The Elephant and Scapegoat


The mentally ill constitute a people like any other group in society.  This group is characterized by a disability, a disability of the mind.  So how is it that there has been little protest on how the media portrays mental illness? If someone commits a heinous act most often it gets categorized as “mental illness.”  Imagine if we did this publicly towards a group of people and we all ignored it, or even agreed with it.  The facts are the majority of those with mental illness have never committed violent crimes.  In fact, most people with violent histories have no history of or any current mental illness.  Mental illness has become the modern day scapegoat by which society demoralizes a vulnerable and resilient population to label or explain away deviant and even irresponsible behavior.  

I believe an apology is long overdue for the pervasive stereotyping of people with mental illness.  Get the facts and stand up for what’s right!  

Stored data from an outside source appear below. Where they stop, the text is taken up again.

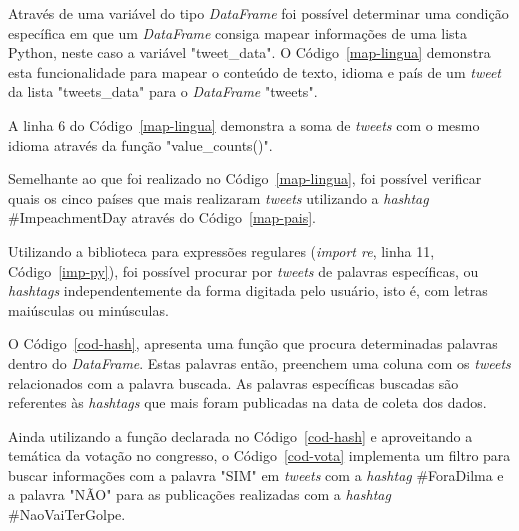 Através de uma variável do tipo \textit{DataFrame} foi possível determinar uma condição específica em que um \textit{DataFrame} consiga mapear informações de uma lista Python, neste caso a variável "tweet\_data". O Código~\ref{map-lingua} demonstra esta funcionalidade para mapear o conteúdo de texto, idioma e país de um \textit{tweet} da lista "tweets\_data" \space para o \textit{DataFrame} "tweets".

A linha 6 do Código~\ref{map-lingua} demonstra a soma de \textit{tweets} com o mesmo idioma através da função "value\_counts()".



Semelhante ao que foi realizado no Código~\ref{map-lingua}, foi possível verificar quais os cinco países que mais realizaram \textit{tweets} utilizando a \textit{hashtag} \#ImpeachmentDay através do Código~\ref{map-pais}.



Utilizando a biblioteca para expressões regulares (\textit{import re}, linha 11, Código~\ref{imp-py}), foi possível procurar por \textit{tweets} de palavras específicas, ou \textit{hashtags} independentemente da forma digitada pelo usuário, isto é, com letras maiúsculas ou minúsculas.

O Código~\ref{cod-hash}, apresenta uma função que procura determinadas palavras dentro do \textit{DataFrame}. Estas palavras então, preenchem uma coluna com os \textit{tweets} relacionados com a palavra buscada. As palavras específicas buscadas são referentes às \textit{hashtags} que mais foram publicadas na data de coleta dos dados.



Ainda utilizando a função declarada no Código~\ref{cod-hash} e aproveitando a temática da votação no congresso, o Código~\ref{cod-vota} implementa um filtro para buscar informações com a palavra "SIM" \space em \textit{tweets} com a \textit{hashtag} \#ForaDilma e a palavra "NÃO" \space para as publicações realizadas com a \textit{hashtag} \#NaoVaiTerGolpe.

2 thoughts on “The Elephant and Scapegoat

  1. Thank you, thank you, thank you! YES!! Most people have become complacent with the inflammatory rhetoric surrounding the mentally ill. It is rampant. When I was still working, I would sit among other healthcare professionals and social workers and be subject to derogatory statements about certain clients they served who suffered from Bipolar Illness. Often they would share a joke or explain away a client’s difficult behavior as being “Bipolar”. As a person who is Bipolar, I sat silent, knowing I could never feel comfortable sharing in a culture that lacked such sensitivity. And often this was coming from people who served clients who are mentally ill. It was dehumanizing. I felt always on guard and suffered greatly from being so tense during times when my mood was fluctuating. I had extreme anxiety while working as a result. I’m not working currently due to my illness. Every time I requested accommodations, I was treated differently. It was one of my greatest struggles, to work with this illness and try to be accommodated. I knew the ADA better than them and I stood up for my rights, but then was seen in a very negative light. It was so difficult. Now, I spend my time writing and speaking out while I rebuild my life and explore career avenues where I will be accepted! Thank you so much for saying this. I feel validated and visible. You made my day!! 🙂


    1. Thank you for sharing… Mental illness is very real and can be a difficult battle for most. My respect to you for the challenges you’ve faced and continue to deal with. I’m hopeful we will one day evolve to understand mental health conditions for what they are.

      Keep fighting the good fight, my friend… we’re with you!